The Auteur: Sister Bambi #1 (Oni Press): With the original Auteur miniseries (recently reissued in paperback as The Auteur: President’s Day), writer Rick Spears and artist James Callahan’s depicted an extreme satire of Hollywood industry politics. Based on the first issue of the sequel The Auteur: Sister Bambi, the pair is intent on doubling down on the tack. In this new miniseries, the deluded and drug-addled film director Nathan T. Rex—the comic’s eponymous auteur—is now persona non grata in the major studio system, his last film President’s Day bombing spectacularly with critics and the box-office. Wandering through the desert, he comes to an epiphany, disavowing big-budget Hollywood and embarking on a grand plan to secure independent financing for his next feature film project. What Rex finds out, however, is that the independent-filmmaking landscape might even be more lunatic than what he describes as the “dehumanizing hellhole” of Hollywood.

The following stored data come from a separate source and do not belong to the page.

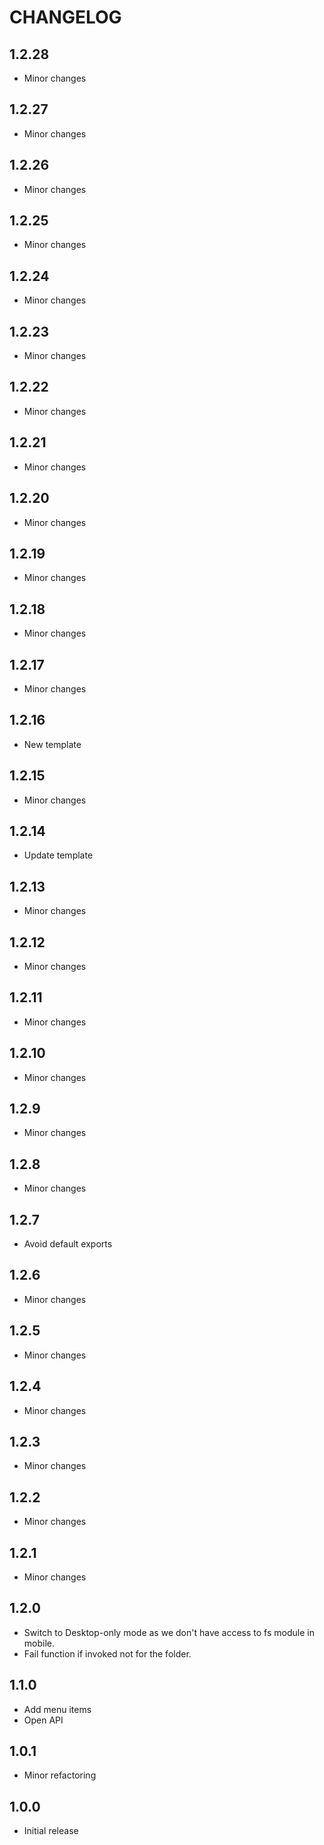 # CHANGELOG

## 1.2.28

- Minor changes

## 1.2.27

- Minor changes

## 1.2.26

- Minor changes

## 1.2.25

- Minor changes

## 1.2.24

- Minor changes

## 1.2.23

- Minor changes

## 1.2.22

- Minor changes

## 1.2.21

- Minor changes

## 1.2.20

- Minor changes

## 1.2.19

- Minor changes

## 1.2.18

- Minor changes

## 1.2.17

- Minor changes

## 1.2.16

- New template

## 1.2.15

- Minor changes

## 1.2.14

- Update template

## 1.2.13

- Minor changes

## 1.2.12

- Minor changes

## 1.2.11

- Minor changes

## 1.2.10

- Minor changes

## 1.2.9

- Minor changes

## 1.2.8

- Minor changes

## 1.2.7

- Avoid default exports

## 1.2.6

- Minor changes

## 1.2.5

- Minor changes

## 1.2.4

- Minor changes

## 1.2.3

- Minor changes

## 1.2.2

- Minor changes

## 1.2.1

- Minor changes

## 1.2.0

- Switch to Desktop-only mode as we don't have access to fs module in mobile.
- Fail function if invoked not for the folder.

## 1.1.0

- Add menu items
- Open API

## 1.0.1

- Minor refactoring

## 1.0.0

- Initial release
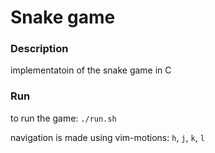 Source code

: # Snake game

### Description

implementatoin of the snake game in C

### Run

to run the game: `./run.sh`

navigation is made using vim-motions: `h`, `j`, `k`, `l`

As with the previous miniseries, much of the intended humor in Sister Bambi lies in the ridiculously over-the-top character portrayals and situations—this is MAD on steroids, with topics such as race, religion, sexuality, and politics all subject to the shotgun blast of the creative team’s satire. Make no mistake, Spears isn’t just calling on lazy, “equal opportunity offender” tricks here—there’s nuance for those looking for it—but readers prone to pearl-clutching might get cramps after reading this issue.